Senior SRE Engineer - Belmont, United States - RingCentral
Description
RingCentral's cloud-based communications platform connects more than 2 million users worldwide.
Are you looking for an opportunity where your skills and passion make a difference and where your voice will be heard?
We're the #1 global cloud-based, communications provider, growing at more than 30% annually, and we're looking for team members with an entrepreneurial spark We build a high-available cloud-based contact center that combines all kinds of telephony features and many digital communication channels with customers (WhatsApp, Facebook, Twitter, email, SMS, etc.) into one service. We develop a modern and reliable product that helps companies be closer to their customers and respond to their requests as quickly and efficiently as possible.

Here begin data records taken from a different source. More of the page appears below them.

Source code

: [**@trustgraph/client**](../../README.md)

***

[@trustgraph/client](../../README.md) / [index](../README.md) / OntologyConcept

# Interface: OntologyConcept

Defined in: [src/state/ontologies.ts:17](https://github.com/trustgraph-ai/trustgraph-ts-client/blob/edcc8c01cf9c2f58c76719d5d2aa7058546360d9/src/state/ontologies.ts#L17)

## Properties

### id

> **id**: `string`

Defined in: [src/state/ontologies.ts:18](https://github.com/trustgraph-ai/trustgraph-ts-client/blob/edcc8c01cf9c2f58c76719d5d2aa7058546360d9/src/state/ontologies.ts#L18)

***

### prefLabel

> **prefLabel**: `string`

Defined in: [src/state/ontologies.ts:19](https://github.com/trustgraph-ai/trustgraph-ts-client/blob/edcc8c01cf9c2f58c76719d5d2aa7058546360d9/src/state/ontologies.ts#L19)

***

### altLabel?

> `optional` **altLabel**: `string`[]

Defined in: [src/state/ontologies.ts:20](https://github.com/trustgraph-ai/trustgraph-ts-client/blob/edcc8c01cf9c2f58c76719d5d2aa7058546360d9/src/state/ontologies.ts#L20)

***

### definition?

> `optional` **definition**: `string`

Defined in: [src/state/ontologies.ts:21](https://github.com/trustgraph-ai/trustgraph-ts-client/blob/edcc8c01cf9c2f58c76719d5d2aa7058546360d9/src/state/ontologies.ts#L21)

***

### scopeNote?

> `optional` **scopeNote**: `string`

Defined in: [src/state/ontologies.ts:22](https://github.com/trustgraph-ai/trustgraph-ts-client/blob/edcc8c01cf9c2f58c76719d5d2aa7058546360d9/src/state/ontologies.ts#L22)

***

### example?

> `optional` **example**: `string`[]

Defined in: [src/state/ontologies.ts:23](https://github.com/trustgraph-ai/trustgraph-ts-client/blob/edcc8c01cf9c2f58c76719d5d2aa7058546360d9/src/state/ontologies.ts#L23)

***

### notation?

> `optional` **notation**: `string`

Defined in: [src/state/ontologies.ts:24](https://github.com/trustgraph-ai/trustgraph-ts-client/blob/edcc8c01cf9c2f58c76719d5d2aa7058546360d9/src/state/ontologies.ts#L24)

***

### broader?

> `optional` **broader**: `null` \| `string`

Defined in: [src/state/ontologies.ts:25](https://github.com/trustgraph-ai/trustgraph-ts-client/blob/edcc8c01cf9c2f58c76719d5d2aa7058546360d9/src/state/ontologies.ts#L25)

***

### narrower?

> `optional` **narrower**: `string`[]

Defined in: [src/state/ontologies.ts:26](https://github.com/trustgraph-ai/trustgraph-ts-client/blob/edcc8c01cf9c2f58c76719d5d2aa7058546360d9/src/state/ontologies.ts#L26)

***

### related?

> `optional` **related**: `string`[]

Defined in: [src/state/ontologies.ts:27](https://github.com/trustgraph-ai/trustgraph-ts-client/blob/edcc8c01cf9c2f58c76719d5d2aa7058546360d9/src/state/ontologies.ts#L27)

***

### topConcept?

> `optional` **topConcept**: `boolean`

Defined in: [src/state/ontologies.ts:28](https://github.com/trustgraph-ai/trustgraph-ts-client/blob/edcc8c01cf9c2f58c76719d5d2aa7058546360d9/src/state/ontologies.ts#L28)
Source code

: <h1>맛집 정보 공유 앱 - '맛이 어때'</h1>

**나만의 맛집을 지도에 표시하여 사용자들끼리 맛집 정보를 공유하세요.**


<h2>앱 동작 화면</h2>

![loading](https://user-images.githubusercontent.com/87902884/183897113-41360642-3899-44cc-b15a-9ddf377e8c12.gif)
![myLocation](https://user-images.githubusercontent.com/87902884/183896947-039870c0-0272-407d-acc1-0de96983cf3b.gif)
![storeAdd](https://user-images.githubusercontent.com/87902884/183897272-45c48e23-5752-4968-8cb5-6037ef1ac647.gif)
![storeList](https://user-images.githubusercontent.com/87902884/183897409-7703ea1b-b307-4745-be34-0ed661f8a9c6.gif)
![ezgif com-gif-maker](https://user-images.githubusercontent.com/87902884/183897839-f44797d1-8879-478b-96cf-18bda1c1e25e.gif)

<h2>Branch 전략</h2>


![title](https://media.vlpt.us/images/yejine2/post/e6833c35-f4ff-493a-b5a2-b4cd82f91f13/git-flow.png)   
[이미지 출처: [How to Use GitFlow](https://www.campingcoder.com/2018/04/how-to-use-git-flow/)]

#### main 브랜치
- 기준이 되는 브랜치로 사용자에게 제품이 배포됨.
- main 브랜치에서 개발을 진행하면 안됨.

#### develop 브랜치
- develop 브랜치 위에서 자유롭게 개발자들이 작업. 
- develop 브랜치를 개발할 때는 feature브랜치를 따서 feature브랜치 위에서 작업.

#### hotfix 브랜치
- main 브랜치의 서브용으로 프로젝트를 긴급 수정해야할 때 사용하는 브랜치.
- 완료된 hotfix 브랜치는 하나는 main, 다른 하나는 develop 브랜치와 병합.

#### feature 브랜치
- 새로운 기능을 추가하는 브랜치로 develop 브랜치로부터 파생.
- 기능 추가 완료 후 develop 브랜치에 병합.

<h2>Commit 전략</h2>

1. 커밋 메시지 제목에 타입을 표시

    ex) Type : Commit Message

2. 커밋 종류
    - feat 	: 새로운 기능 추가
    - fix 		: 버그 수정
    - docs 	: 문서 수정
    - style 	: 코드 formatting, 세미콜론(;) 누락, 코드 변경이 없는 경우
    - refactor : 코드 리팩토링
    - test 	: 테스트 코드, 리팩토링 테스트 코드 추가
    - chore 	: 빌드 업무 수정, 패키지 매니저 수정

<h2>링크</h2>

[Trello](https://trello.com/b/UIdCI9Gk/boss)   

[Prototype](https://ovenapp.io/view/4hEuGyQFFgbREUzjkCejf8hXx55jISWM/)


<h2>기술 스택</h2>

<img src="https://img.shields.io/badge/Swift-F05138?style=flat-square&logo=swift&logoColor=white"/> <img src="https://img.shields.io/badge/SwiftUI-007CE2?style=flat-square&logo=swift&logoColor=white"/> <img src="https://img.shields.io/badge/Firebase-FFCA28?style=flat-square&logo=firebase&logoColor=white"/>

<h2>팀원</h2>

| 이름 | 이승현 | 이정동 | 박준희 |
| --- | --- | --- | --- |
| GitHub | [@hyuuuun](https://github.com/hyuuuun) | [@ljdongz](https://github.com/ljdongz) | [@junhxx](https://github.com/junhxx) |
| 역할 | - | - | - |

You will be a part of the team responsible for running our product and its cloud infrastructure. You will contribute to the product and infrastructure focusing on availability, maintainability, and scalability. You will apply the best practices of site reliability engineering, operational discipline, and automation.
You should be motivated, organized, excited about technology and SaaS products, a thorough critical thinker, and relentless in code quality, scalability, latency, and platform stability. Our culture is motivational, constructive, and positive. We value teamwork, camaraderie, and collaboration. If you're up for a fun challenge, we want to hear from you.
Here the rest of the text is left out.